"""
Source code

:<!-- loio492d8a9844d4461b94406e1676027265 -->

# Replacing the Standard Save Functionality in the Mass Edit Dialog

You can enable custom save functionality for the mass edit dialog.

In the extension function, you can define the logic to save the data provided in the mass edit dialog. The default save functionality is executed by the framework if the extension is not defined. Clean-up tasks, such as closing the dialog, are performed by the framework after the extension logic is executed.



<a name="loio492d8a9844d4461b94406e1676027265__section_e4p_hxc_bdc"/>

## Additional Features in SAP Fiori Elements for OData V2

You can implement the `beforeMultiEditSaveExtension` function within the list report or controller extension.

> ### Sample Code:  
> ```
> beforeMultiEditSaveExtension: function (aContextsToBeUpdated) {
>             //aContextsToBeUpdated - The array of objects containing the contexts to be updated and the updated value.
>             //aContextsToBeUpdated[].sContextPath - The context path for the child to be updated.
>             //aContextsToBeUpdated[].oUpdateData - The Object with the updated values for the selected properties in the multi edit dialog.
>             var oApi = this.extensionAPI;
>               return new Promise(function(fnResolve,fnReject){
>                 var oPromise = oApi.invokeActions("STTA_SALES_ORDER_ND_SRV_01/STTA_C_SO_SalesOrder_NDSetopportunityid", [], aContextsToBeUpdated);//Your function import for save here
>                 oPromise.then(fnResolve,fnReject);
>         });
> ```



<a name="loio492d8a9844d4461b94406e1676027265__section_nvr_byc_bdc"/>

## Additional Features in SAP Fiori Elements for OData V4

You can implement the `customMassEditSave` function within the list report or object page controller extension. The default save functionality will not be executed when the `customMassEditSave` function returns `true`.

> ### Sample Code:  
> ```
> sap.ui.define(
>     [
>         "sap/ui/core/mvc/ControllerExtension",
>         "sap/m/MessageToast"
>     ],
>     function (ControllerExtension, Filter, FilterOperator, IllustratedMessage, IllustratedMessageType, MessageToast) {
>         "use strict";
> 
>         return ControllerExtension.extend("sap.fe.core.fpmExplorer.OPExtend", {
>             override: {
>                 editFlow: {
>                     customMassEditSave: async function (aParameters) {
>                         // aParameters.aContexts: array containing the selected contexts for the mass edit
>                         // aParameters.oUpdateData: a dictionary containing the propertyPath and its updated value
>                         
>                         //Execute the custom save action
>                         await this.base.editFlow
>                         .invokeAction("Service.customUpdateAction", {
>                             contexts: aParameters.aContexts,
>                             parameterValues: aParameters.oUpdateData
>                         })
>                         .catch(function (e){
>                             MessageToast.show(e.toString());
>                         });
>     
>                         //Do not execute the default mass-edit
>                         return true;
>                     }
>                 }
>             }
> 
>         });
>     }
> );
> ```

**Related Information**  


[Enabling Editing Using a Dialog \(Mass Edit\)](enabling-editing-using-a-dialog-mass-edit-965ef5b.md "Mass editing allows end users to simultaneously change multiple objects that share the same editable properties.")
"""
Required work =
All records above must be printed again, exactly.

Response box =
Source code

:<!-- loio492d8a9844d4461b94406e1676027265 -->

# Replacing the Standard Save Functionality in the Mass Edit Dialog

You can enable custom save functionality for the mass edit dialog.

In the extension function, you can define the logic to save the data provided in the mass edit dialog. The default save functionality is executed by the framework if the extension is not defined. Clean-up tasks, such as closing the dialog, are performed by the framework after the extension logic is executed.



<a name="loio492d8a9844d4461b94406e1676027265__section_e4p_hxc_bdc"/>

## Additional Features in SAP Fiori Elements for OData V2

You can implement the `beforeMultiEditSaveExtension` function within the list report or controller extension.

> ### Sample Code:  
> ```
> beforeMultiEditSaveExtension: function (aContextsToBeUpdated) {
>             //aContextsToBeUpdated - The array of objects containing the contexts to be updated and the updated value.
>             //aContextsToBeUpdated[].sContextPath - The context path for the child to be updated.
>             //aContextsToBeUpdated[].oUpdateData - The Object with the updated values for the selected properties in the multi edit dialog.
>             var oApi = this.extensionAPI;
>               return new Promise(function(fnResolve,fnReject){
>                 var oPromise = oApi.invokeActions("STTA_SALES_ORDER_ND_SRV_01/STTA_C_SO_SalesOrder_NDSetopportunityid", [], aContextsToBeUpdated);//Your function import for save here
>                 oPromise.then(fnResolve,fnReject);
>         });
> ```



<a name="loio492d8a9844d4461b94406e1676027265__section_nvr_byc_bdc"/>

## Additional Features in SAP Fiori Elements for OData V4

You can implement the `customMassEditSave` function within the list report or object page controller extension. The default save functionality will not be executed when the `customMassEditSave` function returns `true`.

> ### Sample Code:  
> ```
> sap.ui.define(
>     [
>         "sap/ui/core/mvc/ControllerExtension",
>         "sap/m/MessageToast"
>     ],
>     function (ControllerExtension, Filter, FilterOperator, IllustratedMessage, IllustratedMessageType, MessageToast) {
>         "use strict";
> 
>         return ControllerExtension.extend("sap.fe.core.fpmExplorer.OPExtend", {
>             override: {
>                 editFlow: {
>                     customMassEditSave: async function (aParameters) {
>                         // aParameters.aContexts: array containing the selected contexts for the mass edit
>                         // aParameters.oUpdateData: a dictionary containing the propertyPath and its updated value
>                         
>                         //Execute the custom save action
>                         await this.base.editFlow
>                         .invokeAction("Service.customUpdateAction", {
>                             contexts: aParameters.aContexts,
>                             parameterValues: aParameters.oUpdateData
>                         })
>                         .catch(function (e){
>                             MessageToast.show(e.toString());
>                         });
>     
>                         //Do not execute the default mass-edit
>                         return true;
>                     }
>                 }
>             }
> 
>         });
>     }
> );
> ```

**Related Information**  


[Enabling Editing Using a Dialog \(Mass Edit\)](enabling-editing-using-a-dialog-mass-edit-965ef5b.md "Mass editing allows end users to simultaneously change multiple objects that share the same editable properties.")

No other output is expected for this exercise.